(Exercise objective)
Your answer should be one number: how many lines of the data include the string "writer"?

Start of Block

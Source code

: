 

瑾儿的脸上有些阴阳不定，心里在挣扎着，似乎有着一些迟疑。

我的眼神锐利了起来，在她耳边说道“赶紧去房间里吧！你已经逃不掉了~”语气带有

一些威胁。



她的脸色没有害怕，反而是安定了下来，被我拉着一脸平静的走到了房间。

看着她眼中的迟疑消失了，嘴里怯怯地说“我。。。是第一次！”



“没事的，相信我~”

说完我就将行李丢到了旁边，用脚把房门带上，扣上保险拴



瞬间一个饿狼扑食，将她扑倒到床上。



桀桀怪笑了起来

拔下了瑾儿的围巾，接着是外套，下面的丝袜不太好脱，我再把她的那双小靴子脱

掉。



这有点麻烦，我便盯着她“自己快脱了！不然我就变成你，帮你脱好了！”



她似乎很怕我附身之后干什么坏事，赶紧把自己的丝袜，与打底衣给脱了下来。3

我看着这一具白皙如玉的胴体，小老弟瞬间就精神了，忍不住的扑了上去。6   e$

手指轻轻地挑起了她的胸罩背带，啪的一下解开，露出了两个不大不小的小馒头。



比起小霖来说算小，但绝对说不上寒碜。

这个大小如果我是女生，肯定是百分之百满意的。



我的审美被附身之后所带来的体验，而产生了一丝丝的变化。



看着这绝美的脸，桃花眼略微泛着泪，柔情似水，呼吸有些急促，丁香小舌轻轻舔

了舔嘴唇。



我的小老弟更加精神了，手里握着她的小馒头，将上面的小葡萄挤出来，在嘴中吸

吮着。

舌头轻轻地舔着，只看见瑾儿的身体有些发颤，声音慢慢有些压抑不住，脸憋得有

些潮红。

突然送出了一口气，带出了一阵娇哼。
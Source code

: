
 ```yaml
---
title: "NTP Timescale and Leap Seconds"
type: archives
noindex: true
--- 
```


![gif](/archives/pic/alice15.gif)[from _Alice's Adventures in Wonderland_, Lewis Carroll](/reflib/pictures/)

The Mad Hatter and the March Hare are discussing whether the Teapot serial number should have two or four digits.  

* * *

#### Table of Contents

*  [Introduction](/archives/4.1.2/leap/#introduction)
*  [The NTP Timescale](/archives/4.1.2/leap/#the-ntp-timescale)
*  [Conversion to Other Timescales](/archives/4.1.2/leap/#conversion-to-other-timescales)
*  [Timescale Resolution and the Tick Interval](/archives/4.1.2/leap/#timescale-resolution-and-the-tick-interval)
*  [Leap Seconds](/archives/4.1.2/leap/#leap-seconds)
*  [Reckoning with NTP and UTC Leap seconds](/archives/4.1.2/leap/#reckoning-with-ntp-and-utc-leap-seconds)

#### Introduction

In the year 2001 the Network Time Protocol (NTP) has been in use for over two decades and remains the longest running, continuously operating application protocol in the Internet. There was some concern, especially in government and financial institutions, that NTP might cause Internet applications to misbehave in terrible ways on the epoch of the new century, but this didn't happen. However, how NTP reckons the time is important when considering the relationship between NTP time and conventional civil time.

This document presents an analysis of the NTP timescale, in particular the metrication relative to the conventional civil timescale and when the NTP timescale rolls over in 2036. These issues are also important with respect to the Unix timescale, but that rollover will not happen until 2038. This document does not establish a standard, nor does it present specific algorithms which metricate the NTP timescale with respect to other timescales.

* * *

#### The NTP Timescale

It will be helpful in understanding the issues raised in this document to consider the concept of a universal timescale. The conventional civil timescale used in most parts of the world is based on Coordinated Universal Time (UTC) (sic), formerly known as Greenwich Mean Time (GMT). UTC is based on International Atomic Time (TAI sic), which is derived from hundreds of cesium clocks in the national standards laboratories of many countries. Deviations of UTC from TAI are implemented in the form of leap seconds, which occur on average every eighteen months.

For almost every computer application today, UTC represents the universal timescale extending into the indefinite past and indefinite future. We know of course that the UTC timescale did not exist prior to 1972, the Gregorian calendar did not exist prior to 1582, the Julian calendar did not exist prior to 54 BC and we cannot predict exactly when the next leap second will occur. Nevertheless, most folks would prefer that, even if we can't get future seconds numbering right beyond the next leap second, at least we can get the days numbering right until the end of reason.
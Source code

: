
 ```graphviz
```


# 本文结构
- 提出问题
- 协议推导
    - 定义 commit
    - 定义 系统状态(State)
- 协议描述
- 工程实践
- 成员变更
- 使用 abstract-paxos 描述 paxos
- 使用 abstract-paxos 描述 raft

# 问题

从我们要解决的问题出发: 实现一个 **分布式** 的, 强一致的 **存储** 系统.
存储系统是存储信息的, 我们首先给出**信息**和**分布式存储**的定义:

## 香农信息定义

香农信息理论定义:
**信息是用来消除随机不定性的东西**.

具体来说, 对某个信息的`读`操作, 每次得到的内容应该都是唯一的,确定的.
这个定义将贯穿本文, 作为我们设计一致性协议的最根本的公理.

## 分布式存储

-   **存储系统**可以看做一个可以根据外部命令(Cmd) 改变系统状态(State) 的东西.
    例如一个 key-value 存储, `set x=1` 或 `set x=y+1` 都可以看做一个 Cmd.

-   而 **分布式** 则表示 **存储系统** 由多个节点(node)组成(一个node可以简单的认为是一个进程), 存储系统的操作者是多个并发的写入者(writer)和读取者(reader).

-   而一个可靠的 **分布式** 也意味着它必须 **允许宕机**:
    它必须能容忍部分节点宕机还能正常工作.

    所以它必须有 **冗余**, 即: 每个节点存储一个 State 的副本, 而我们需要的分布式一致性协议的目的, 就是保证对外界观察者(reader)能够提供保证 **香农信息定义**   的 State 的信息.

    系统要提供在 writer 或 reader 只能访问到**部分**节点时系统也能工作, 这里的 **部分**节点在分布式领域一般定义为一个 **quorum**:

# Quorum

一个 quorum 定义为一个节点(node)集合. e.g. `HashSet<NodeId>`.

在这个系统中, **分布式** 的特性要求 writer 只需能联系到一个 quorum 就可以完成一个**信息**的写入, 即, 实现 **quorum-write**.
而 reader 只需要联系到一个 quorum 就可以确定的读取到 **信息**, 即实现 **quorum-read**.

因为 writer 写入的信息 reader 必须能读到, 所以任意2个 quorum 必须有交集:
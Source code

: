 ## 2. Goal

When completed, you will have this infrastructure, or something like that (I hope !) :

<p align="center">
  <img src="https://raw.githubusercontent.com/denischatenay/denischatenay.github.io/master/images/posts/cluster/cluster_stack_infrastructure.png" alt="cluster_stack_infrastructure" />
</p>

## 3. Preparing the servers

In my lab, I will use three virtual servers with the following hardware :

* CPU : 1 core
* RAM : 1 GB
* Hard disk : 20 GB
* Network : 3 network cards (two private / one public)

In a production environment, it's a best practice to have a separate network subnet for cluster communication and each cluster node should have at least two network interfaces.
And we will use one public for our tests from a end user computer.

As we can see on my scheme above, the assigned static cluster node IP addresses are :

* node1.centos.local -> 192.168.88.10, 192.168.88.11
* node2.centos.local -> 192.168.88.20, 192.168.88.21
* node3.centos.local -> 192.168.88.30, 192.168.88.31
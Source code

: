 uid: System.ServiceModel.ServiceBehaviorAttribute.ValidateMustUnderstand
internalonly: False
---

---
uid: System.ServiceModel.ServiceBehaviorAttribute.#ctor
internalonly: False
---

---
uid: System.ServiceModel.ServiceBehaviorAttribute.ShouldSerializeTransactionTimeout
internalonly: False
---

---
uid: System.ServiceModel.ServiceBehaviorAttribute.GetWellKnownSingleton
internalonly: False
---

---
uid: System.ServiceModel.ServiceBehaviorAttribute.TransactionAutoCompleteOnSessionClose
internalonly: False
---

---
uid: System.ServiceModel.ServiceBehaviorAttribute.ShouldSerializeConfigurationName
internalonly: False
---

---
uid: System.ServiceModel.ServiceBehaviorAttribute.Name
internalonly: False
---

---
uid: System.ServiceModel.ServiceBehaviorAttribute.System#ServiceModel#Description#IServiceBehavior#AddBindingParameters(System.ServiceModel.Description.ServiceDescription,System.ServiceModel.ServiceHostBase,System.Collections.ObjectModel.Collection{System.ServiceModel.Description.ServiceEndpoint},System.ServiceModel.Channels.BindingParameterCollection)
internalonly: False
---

End of Block

(Worked solution)
4